NELLE scuole d’oggi purtroppo mancano le basi dell’istruzione elementare e “l’entusiasmo manifestato per il dipingere con le dita non è qualcosa che le sostituisca adeguatamente”, dice un’ex insegnante. “Nelle scuole sono state introdotte varie attività, nessuna delle quali era stata da noi richiesta”, dice. “Si preoccupano dei bisogni emotivi degli studenti, dei loro bisogni sociali e per ultimo del loro bisogno di istruzione. Le discussioni sulla vita familiare, nella maggioranza dei casi, sono un eufemismo per fare della pornografia in classe”.
In armonia con quest’ultima accusa, il Post di New York del 19 giugno 1979 portava in prima pagina questo titolo: “Pieno consenso alle lezioni di educazione sessuale per gli alunni”. Seguivano i dettagli:
“Il ministero della Pubblica Istruzione si prepara a esaminare il programma di educazione sessuale, che prevede la discussione sin dalla quinta classe di soggetti in precedenza considerati tabù. Nel nuovo materiale approvato sarebbero inclusi aborto, omosessualità, contraccezione e masturbazione. . . . Le autorità scolastiche ritengono sia necessario cominciare presto con l’educazione sessuale a causa dell’allarmante aumento di gravidanze indesiderate e di malattie veneree fra adolescenti. Le autorità propongono anche informazioni pratiche sul sesso al posto del materiale attualmente usato che dà risalto ai processi biologici. Così, per esempio, gli alunni conoscerebbero sin dalla quinta elementare i diversi metodi di contraccezione”.

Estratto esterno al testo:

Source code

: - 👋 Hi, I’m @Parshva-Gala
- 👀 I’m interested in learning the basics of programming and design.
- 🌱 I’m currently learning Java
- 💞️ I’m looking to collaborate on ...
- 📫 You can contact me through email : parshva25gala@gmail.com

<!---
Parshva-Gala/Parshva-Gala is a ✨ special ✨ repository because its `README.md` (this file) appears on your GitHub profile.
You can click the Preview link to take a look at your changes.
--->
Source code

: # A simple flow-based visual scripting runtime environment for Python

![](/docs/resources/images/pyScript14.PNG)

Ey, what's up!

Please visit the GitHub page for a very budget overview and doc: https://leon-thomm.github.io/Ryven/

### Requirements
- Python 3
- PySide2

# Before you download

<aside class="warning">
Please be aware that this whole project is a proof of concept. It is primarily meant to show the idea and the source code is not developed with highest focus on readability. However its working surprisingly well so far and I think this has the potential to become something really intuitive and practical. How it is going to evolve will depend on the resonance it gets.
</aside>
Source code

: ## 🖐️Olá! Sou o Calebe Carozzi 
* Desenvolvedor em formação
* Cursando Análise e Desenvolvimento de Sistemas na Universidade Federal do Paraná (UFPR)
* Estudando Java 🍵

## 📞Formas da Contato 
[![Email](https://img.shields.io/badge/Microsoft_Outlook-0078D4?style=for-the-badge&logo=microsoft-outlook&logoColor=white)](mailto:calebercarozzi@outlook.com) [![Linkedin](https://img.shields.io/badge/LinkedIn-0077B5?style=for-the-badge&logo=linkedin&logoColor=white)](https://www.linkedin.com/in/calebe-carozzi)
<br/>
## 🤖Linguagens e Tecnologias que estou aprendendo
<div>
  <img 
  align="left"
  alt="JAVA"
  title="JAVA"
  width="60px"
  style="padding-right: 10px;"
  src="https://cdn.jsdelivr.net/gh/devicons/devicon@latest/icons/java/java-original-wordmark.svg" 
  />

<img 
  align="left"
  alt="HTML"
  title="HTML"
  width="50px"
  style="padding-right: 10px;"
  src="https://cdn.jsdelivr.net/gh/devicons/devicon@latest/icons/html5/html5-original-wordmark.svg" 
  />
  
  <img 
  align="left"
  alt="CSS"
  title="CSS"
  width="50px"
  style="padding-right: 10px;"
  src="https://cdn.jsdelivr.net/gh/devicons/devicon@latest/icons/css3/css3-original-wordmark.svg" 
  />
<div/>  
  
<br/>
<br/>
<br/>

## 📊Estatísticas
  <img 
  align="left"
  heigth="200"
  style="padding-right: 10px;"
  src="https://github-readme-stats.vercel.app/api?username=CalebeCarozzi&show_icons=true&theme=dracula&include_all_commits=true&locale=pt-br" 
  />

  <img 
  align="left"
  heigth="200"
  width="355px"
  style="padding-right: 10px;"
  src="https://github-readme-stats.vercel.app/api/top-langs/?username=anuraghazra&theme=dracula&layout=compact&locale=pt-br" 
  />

È un argomento familiare? Non fu usato lo stesso ragionamento quando fu introdotta l’educazione sessuale nelle scuole, cioè per ridurre la promiscuità e le gravidanze? La sola cosa che è stata ridotta, come indica il rapporto, è la capacità di leggere, scrivere e far di conto.
Corsi facoltativi
Anni fa una povera ragazzina negra che si esprimeva in un inglese sgrammaticato veniva corretta dall’insegnante. Ma in anni recenti questo inglese scorretto è stato definito l’“inglese dei negri” e alcuni affermano che sia una lingua popolare che si dovrebbe insegnare a scuola. Molti genitori negri si sono opposti, sapendo che i loro figli devono saper parlare correttamente l’inglese corrente per poter competere sul mercato del lavoro.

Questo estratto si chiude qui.